Dans le contexte d'une réglementation tardive, les actifs cryptographiques sont de facto devenus l'un des principaux actifs d'investissement en Corée du Sud, avec une base d'investisseurs approchant les 10 millions de personnes, mais dont l'activité de trading se déroulait de plus en plus en dehors du champ de vision réglementaire.
Les conséquences qui en découlent ne sont pas complexes, mais extrêmement réelles :
-
Stagnation de la croissance des plateformes d'échange locales
-
Les investisseurs sont contraints de se tourner vers des plateformes étrangères comme Binance, Bybit, etc.
-
Exode simultané des risques et des capitaux, difficilement couvert par la réglementation
Dans une telle structure, maintenir « l'interdiction d'accès aux institutions » n'était plus de la prudence, mais amplifiait les failles systémiques. Désormais, avec la réouverture de canaux de conformité locaux, ces capitaux contraints à l'exode voient pour la première fois une possibilité de回流 (retour).
De « bloquer » à « canaliser »
Il est plus notable que cela ne soit pas un ajustement politique isolé.
Récemment, le ministère des Finances sud-coréen a clairement indiqué qu'il pousserait pour le lancement d'ETF au comptant sur actifs numériques. Des discussions sur les stablecoins, à l'autorisation de détention pour les institutions, en passant par le déploiement d'outils d'investissement standardisés, la logique réglementaire subit une transformation claire.
Lorsque les sociétés cotées sont autorisées à configurer directement des actifs cryptographiques, et que le marché prépare simultanément des produits financiers conformes, supervisables et liquides, le signal est très clair : ce qui préoccupe vraiment le régulateur n'est plus « faut-il laisser les institutions entrer », mais « comment garder les institutions à l'intérieur du cadre réglementaire ».
Cela signifie que la Corée construit un chemin complet de participation institutionnelle : de la détention directe, aux produits standardisés, en passant par les systèmes de trading et de liquidation conformes, et non plus un traitement au cas par cas, fragmenté et passif.
Ce qui a vraiment changé, ce n'est pas l'attitude de la Corée envers les actifs cryptographiques, mais la reconnaissance par le régulateur que ce marché ne peut plus être exclu du cadre institutionnel.

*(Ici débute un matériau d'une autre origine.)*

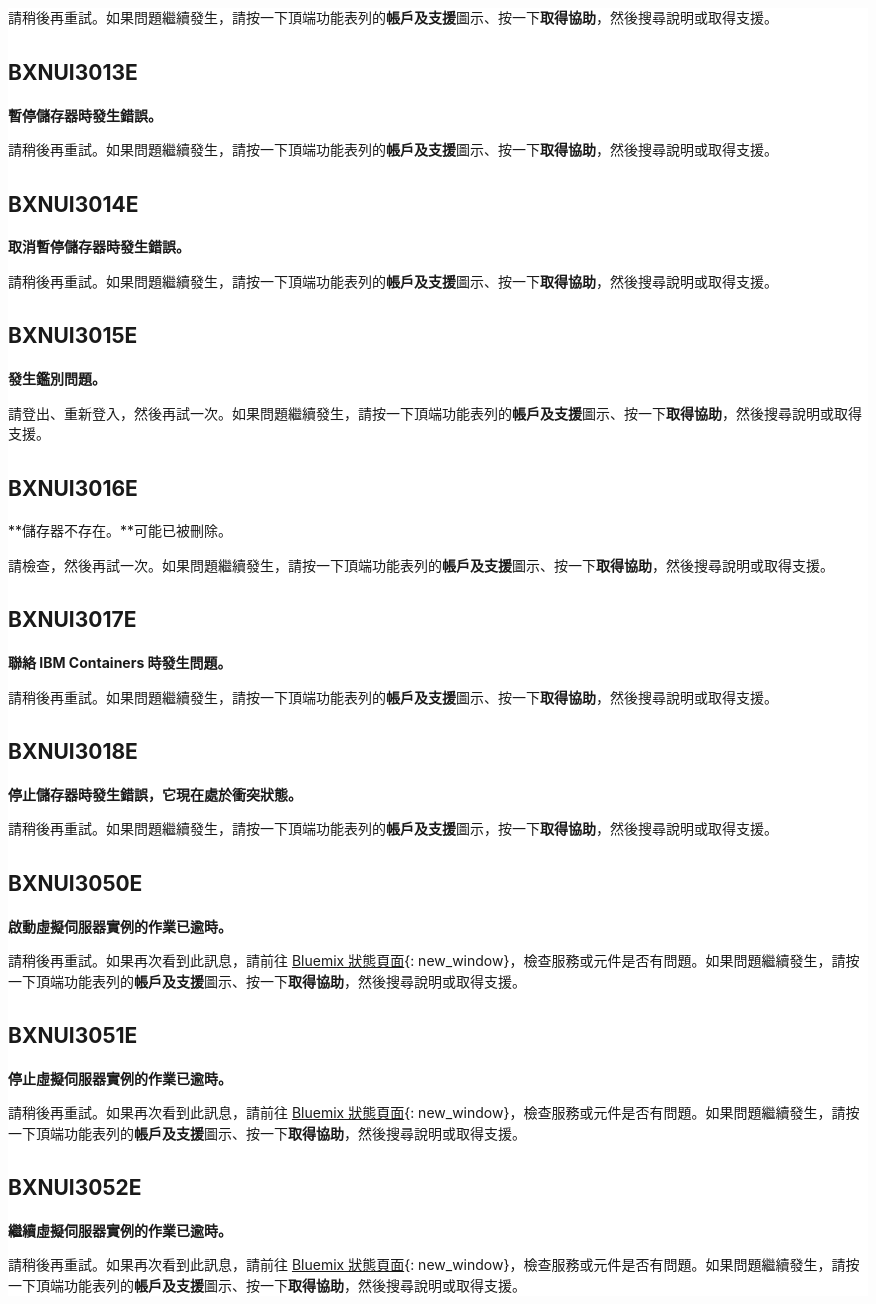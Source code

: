 請稍後再重試。如果問題繼續發生，請按一下頂端功能表列的**帳戶及支援**圖示、按一下**取得協助**，然後搜尋說明或取得支援。

## BXNUI3013E 
**暫停儲存器時發生錯誤。**

請稍後再重試。如果問題繼續發生，請按一下頂端功能表列的**帳戶及支援**圖示、按一下**取得協助**，然後搜尋說明或取得支援。

## BXNUI3014E 
**取消暫停儲存器時發生錯誤。**

請稍後再重試。如果問題繼續發生，請按一下頂端功能表列的**帳戶及支援**圖示、按一下**取得協助**，然後搜尋說明或取得支援。
	
## BXNUI3015E 
**發生鑑別問題。** 

請登出、重新登入，然後再試一次。如果問題繼續發生，請按一下頂端功能表列的**帳戶及支援**圖示、按一下**取得協助**，然後搜尋說明或取得支援。

## BXNUI3016E 
**儲存器不存在。**可能已被刪除。 

請檢查，然後再試一次。如果問題繼續發生，請按一下頂端功能表列的**帳戶及支援**圖示、按一下**取得協助**，然後搜尋說明或取得支援。

## BXNUI3017E 
**聯絡 IBM Containers 時發生問題。**

請稍後再重試。如果問題繼續發生，請按一下頂端功能表列的**帳戶及支援**圖示、按一下**取得協助**，然後搜尋說明或取得支援。

## BXNUI3018E 
**停止儲存器時發生錯誤，它現在處於衝突狀態。**

請稍後再重試。如果問題繼續發生，請按一下頂端功能表列的**帳戶及支援**圖示，按一下**取得協助**，然後搜尋說明或取得支援。

## BXNUI3050E 
**啟動虛擬伺服器實例的作業已逾時。**

請稍後再重試。如果再次看到此訊息，請前往 [Bluemix 狀態頁面](https://developer.ibm.com/bluemix/support/#status){: new_window}，檢查服務或元件是否有問題。如果問題繼續發生，請按一下頂端功能表列的**帳戶及支援**圖示、按一下**取得協助**，然後搜尋說明或取得支援。

## BXNUI3051E 
**停止虛擬伺服器實例的作業已逾時。**

請稍後再重試。如果再次看到此訊息，請前往 [Bluemix 狀態頁面](https://developer.ibm.com/bluemix/support/#status){: new_window}，檢查服務或元件是否有問題。如果問題繼續發生，請按一下頂端功能表列的**帳戶及支援**圖示、按一下**取得協助**，然後搜尋說明或取得支援。

## BXNUI3052E 
**繼續虛擬伺服器實例的作業已逾時。**

請稍後再重試。如果再次看到此訊息，請前往 [Bluemix 狀態頁面](https://developer.ibm.com/bluemix/support/#status){: new_window}，檢查服務或元件是否有問題。如果問題繼續發生，請按一下頂端功能表列的**帳戶及支援**圖示、按一下**取得協助**，然後搜尋說明或取得支援。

Lorsque les sociétés cotées, les institutions professionnelles et les canaux d'investissement conformes commencent à s'aligner simultanément, le rôle des actifs cryptographiques en Corée change également — ils ne sont plus seulement un marché gris toléré passivement, mais sont officiellement intégrés dans le système financier comme une forme d'actif qui peut être gérée, contrainte et doit être prise au sérieux.
Cette étape n'est pas arrivée tôt, mais au moins, elle a enfin commencé.
*Ce contenu est fourni à titre informatif uniquement et ne constitue pas un conseil en investissement. Le marché comporte des risques, l'investissement nécessite de la prudence.